Material for this exercise Start Marker
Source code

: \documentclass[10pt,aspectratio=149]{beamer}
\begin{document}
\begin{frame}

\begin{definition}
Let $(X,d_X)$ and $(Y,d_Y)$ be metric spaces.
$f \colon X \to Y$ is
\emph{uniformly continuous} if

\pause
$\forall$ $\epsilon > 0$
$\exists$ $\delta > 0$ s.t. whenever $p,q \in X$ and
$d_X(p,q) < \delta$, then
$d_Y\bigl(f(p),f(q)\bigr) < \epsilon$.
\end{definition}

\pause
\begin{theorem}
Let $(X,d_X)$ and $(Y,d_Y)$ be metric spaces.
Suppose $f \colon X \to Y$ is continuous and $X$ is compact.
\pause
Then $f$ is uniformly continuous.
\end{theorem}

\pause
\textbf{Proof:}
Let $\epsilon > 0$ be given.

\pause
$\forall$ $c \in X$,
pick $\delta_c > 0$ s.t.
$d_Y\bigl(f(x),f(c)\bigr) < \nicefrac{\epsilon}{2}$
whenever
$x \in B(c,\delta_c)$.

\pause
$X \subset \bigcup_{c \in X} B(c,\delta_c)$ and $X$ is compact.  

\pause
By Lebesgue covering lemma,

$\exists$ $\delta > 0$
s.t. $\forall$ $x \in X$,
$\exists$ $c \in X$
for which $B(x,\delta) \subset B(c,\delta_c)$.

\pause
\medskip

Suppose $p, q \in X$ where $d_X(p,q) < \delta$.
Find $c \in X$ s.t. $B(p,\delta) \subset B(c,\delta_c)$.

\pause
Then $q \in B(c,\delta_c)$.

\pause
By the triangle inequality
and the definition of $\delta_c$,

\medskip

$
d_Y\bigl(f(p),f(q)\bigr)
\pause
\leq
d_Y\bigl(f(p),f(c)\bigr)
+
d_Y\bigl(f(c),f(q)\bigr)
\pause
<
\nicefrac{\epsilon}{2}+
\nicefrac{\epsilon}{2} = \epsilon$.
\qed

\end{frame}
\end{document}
Material for this exercise End Marker
The problem:
Copy nothing except the lines from the one with "Suppose $p, q" through the end of the records; keep each exactly as it appears, first and last included.

Result of the task:
Suppose $p, q \in X$ where $d_X(p,q) < \delta$.
Find $c \in X$ s.t. $B(p,\delta) \subset B(c,\delta_c)$.

\pause
Then $q \in B(c,\delta_c)$.

\pause
By the triangle inequality
and the definition of $\delta_c$,

\medskip

$
d_Y\bigl(f(p),f(q)\bigr)
\pause
\leq
d_Y\bigl(f(p),f(c)\bigr)
+
d_Y\bigl(f(c),f(q)\bigr)
\pause
<
\nicefrac{\epsilon}{2}+
\nicefrac{\epsilon}{2} = \epsilon$.
\qed

\end{frame}
\end{document}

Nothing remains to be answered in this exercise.